At runtime, when the workflow engine receives a signal event from the decision-task history, it extracts the signal name to perform a lookup in the registered mapping. Upon matching a registered handler, the signal payload is decoded according to the handler's signature, and the task is scheduled on the deterministic event loop. In instances where no handler is registered for a received name, the signal is logged and subsequently dropped.

Event Routing and Dispatch

Signal handling in this SDK is built on three parts: event routing that reads signal events from decision-task history, dispatch that schedules handlers on the deterministic event loop, and predicate waiting that lets workflow code pause until a condition becomes true.

When the Cadence server delivers a decision task, the workflow engine iterates the task's history. When a signal event is received, the workflow engine does not invoke the handler immediately while reading history. Signal events are read in history order, and signal handling work is queued and processed in that same FIFO order. During replay, the same history produces the same queued work, so replayed signals are handled in the same order as live signals.

This is the key to determinism: we don't execute signals as they arrive in real-time. Instead, we queue them in the order they were originally processed and replay them deterministically. When your workflow replays its history (which happens every time the workflow resumes after an interruption), it sees the exact same signals in the exact same order, producing the exact same results.

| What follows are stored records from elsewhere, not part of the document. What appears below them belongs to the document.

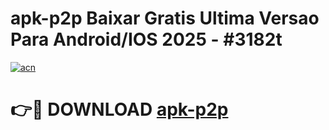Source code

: # apk-p2p Baixar Gratis Ultima Versao Para Android/IOS 2025 - #3182t

[![acn](https://github.com/user-attachments/assets/0f9c940e-d8b0-45ae-aac7-cd30a18b3e1c)](https://app.mediaupload.pro/?title=apk-p2p&ref=5P)

# 👉🔴 DOWNLOAD [apk-p2p](https://app.mediaupload.pro/?title=apk-p2p&ref=5P)
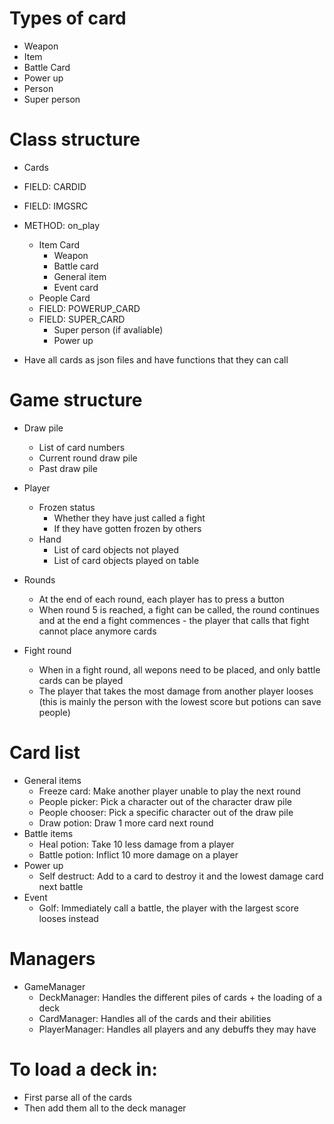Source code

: # Types of card
- Weapon
- Item
- Battle Card
- Power up
- Person
- Super person

# Class structure
- Cards
- FIELD: CARDID
- FIELD: IMGSRC
- METHOD: on_play
    - Item Card
        - Weapon
        - Battle card
        - General item
        - Event card
    - People Card
    - FIELD: POWERUP_CARD
    - FIELD: SUPER_CARD
        - Super person (if avaliable)
        - Power up

- Have all cards as json files and have functions that they can call

# Game structure
- Draw pile
    - List of card numbers
    - Current round draw pile
    - Past draw pile

- Player
    - Frozen status
        - Whether they have just called a fight
        - If they have gotten frozen by others
    - Hand
        - List of card objects not played
        - List of card objects played on table
    
- Rounds
    - At the end of each round, each player has to press a button
    - When round 5 is reached, a fight can be called, the round continues and at the end a fight commences - the player that calls that fight cannot place anymore cards

- Fight round
    - When in a fight round, all wepons need to be placed, and only battle cards can be played
    - The player that takes the most damage from another player looses (this is mainly the person with the lowest score but potions can save people)

# Card list
- General items
    - Freeze card: Make another player unable to play the next round
    - People picker: Pick a character out of the character draw pile
    - People chooser: Pick a specific character out of the draw pile
    - Draw potion: Draw 1 more card next round
- Battle items
    - Heal potion: Take 10 less damage from a player
    - Battle potion: Inflict 10 more damage on a player
- Power up
    - Self destruct: Add to a card to destroy it and the lowest damage card next battle
- Event 
    - Golf: Immediately call a battle, the player with the largest score looses instead




# Managers
- GameManager
    - DeckManager: Handles the different piles of cards + the loading of a deck
    - CardManager: Handles all of the cards and their abilities
    - PlayerManager: Handles all players and any debuffs they may have


# To load a deck in:
- First parse all of the cards
- Then add them all to the deck manager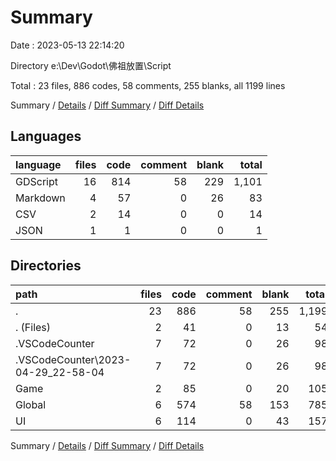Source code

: # Summary

Date : 2023-05-13 22:14:20

Directory e:\\Dev\\Godot\\佛祖放置\\Script

Total : 23 files,  886 codes, 58 comments, 255 blanks, all 1199 lines

Summary / [Details](details.md) / [Diff Summary](diff.md) / [Diff Details](diff-details.md)

## Languages
| language | files | code | comment | blank | total |
| :--- | ---: | ---: | ---: | ---: | ---: |
| GDScript | 16 | 814 | 58 | 229 | 1,101 |
| Markdown | 4 | 57 | 0 | 26 | 83 |
| CSV | 2 | 14 | 0 | 0 | 14 |
| JSON | 1 | 1 | 0 | 0 | 1 |

## Directories
| path | files | code | comment | blank | total |
| :--- | ---: | ---: | ---: | ---: | ---: |
| . | 23 | 886 | 58 | 255 | 1,199 |
| . (Files) | 2 | 41 | 0 | 13 | 54 |
| .VSCodeCounter | 7 | 72 | 0 | 26 | 98 |
| .VSCodeCounter\\2023-04-29_22-58-04 | 7 | 72 | 0 | 26 | 98 |
| Game | 2 | 85 | 0 | 20 | 105 |
| Global | 6 | 574 | 58 | 153 | 785 |
| UI | 6 | 114 | 0 | 43 | 157 |

Summary / [Details](details.md) / [Diff Summary](diff.md) / [Diff Details](diff-details.md)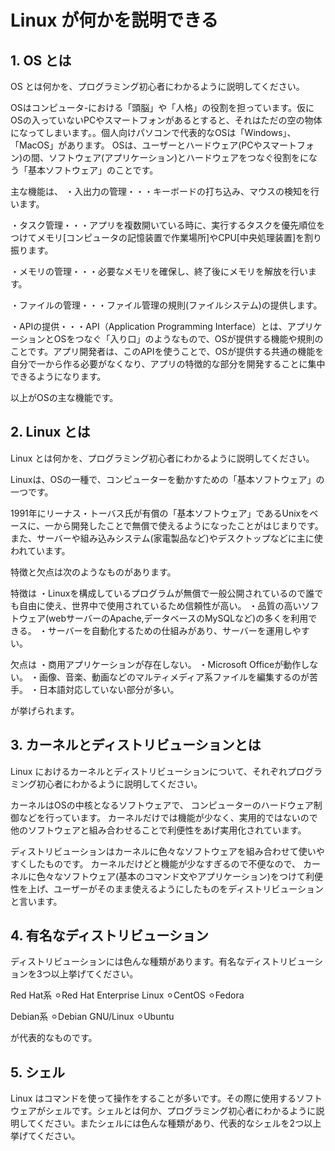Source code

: # Linux が何かを説明できる

## 1. OS とは

OS とは何かを、プログラミング初心者にわかるように説明してください。

OSはコンピュータ-における「頭脳」や「人格」の役割を担っています。仮にOSの入っていないPCやスマートフォンがあるとすると、それはただの空の物体になってしまいます。。個人向けパソコンで代表的なOSは「Windows」、「MacOS」があります。
OSは、ユーザーとハードウェア(PCやスマートフォン)の間、ソフトウェア(アプリケーション)とハードウェアをつなぐ役割をになう「基本ソフトウェア」のことです。

主な機能は、 
・入出力の管理・・・キーボードの打ち込み、マウスの検知を行います。 

・タスク管理・・・アプリを複数開いている時に、実行するタスクを優先順位をつけてメモリ[コンピュータの記憶装置で作業場所]やCPU[中央処理装置]を割り振ります。

・メモリの管理・・・必要なメモリを確保し、終了後にメモリを解放を行います。 

・ファイルの管理・・・ファイル管理の規則(ファイルシステム)の提供します。

・APIの提供・・・API（Application Programming Interface）とは、アプリケーションとOSをつなぐ「入り口」のようなもので、OSが提供する機能や規則のことです。アプリ開発者は、このAPIを使うことで、OSが提供する共通の機能を自分で一から作る必要がなくなり、アプリの特徴的な部分を開発することに集中できるようになります。

以上がOSの主な機能です。



## 2. Linux とは

Linux とは何かを、プログラミング初心者にわかるように説明してください。

Linuxは、OSの一種で、コンピューターを動かすための「基本ソフトウェア」の一つです。

1991年にリーナス・トーバス氏が有償の「基本ソフトウェア」であるUnixをベースに、一から開発したことで無償で使えるようになったことがはじまりです。
また、サーバーや組み込みシステム(家電製品など)やデスクトップなどに主に使われています。

特徴と欠点は次のようなものがあります。

特徴は
・Linuxを構成しているプログラムが無償で一般公開されているので誰でも自由に使え、世界中で使用されているため信頼性が高い。
・品質の高いソフトウェア(webサーバーのApache,データベースのMySQLなど)の多くを利用できる。
・サーバーを自動化するための仕組みがあり、サーバーを運用しやすい。

欠点は
・商用アプリケーションが存在しない。
    ・Microsoft Officeが動作しない。
    ・画像、音楽、動画などのマルティメディア系ファイルを編集するのが苦手。
・日本語対応していない部分が多い。

が挙げられます。


## 3. カーネルとディストリビューションとは

Linux におけるカーネルとディストリビューションについて、それぞれプログラミング初心者にわかるように説明してください。

カーネルはOSの中核となるソフトウェアで、
コンピューターのハードウェア制御などを行っています。
カーネルだけでは機能が少なく、実用的ではないので他のソフトウェアと組み合わせることで利便性をあげ実用化されています。


ディストリビューションはカーネルに色々なソフトウェアを組み合わせて使いやすくしたものです。
カーネルだけどと機能が少なすぎるので不便なので、
カーネルに色々なソフトウェア(基本のコマンド文やアプリケーション)をつけて利便性を上げ、ユーザーがそのまま使えるようにしたものをディストリビューションと言います。



## 4. 有名なディストリビューション

ディストリビューションには色んな種類があります。有名なディストリビューションを3つ以上挙げてください。

Red Hat系
⚪︎Red Hat Enterprise Linux
⚪︎CentOS
⚪︎Fedora

Debian系
⚪︎Debian GNU/Linux
⚪︎Ubuntu

が代表的なものです。



## 5. シェル

Linux はコマンドを使って操作をすることが多いです。その際に使用するソフトウェアがシェルです。シェルとは何か、プログラミング初心者にわかるように説明してください。またシェルには色んな種類があり、代表的なシェルを2つ以上挙げてください。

Sync vs. Async Signal Handlers

In terms of async vs sync signal handlers, they follow the same dispatch path through the event loop. The difference is after each handler's execution: a sync signal will run to completion. On the other hand, an async handler is scheduled as a task on that same deterministic event loop, it will pause at an await point and resume later in a subsequent loop turn. If another signal arrives while that async handler is suspended, it is queued and processed by the same event loop in deterministic order rather than being allowed to race arbitrarily ahead. In both cases, signal handling is still driven by the deterministic event loop.

The Wait Condition Primitive

A workflow often needs to pause until certain conditions are met. Rather than writing polling loops or busy-waiting logic, you can use the wait_condition primitive to cleanly express "pause here until this condition becomes true."

class ApprovalWorkflow:
    def __init__(self):
        self.approvals = 0
        self.required = 2

    @workflow.signal(name="approve")
    def approve(self) -> None:
        self.approvals += 1

    @workflow.run
    async def run(self) -> str:
        # Suspend until at least two approvals have arrived.
        await workflow.wait_condition(lambda: self.approvals >= self.required)
        return "fully approved"

For this example, the workflow will wait indefinitely until it receives two signal events for approval.

How wait_condition Works Under the Hood

At a high level, wait_condition works like this:

when workflow calls wait_condition(predicate):
    create waiter for predicate
    if predicate is already true:
        continue immediately
    else:
        pause workflow

on each event loop iteration:
    run queued callback
    re-check each waiter predicate
    if a predicate becomes true:
        resolve that waiter
        queue the blocked workflow to continue

This design means a signal handler can finish updating workflow state before the worker checks whether blocked condition (if any) is resolved. It allows workflow to resume immediately after a signal resolves the blocked condition without needing to wait for another event loop iteration.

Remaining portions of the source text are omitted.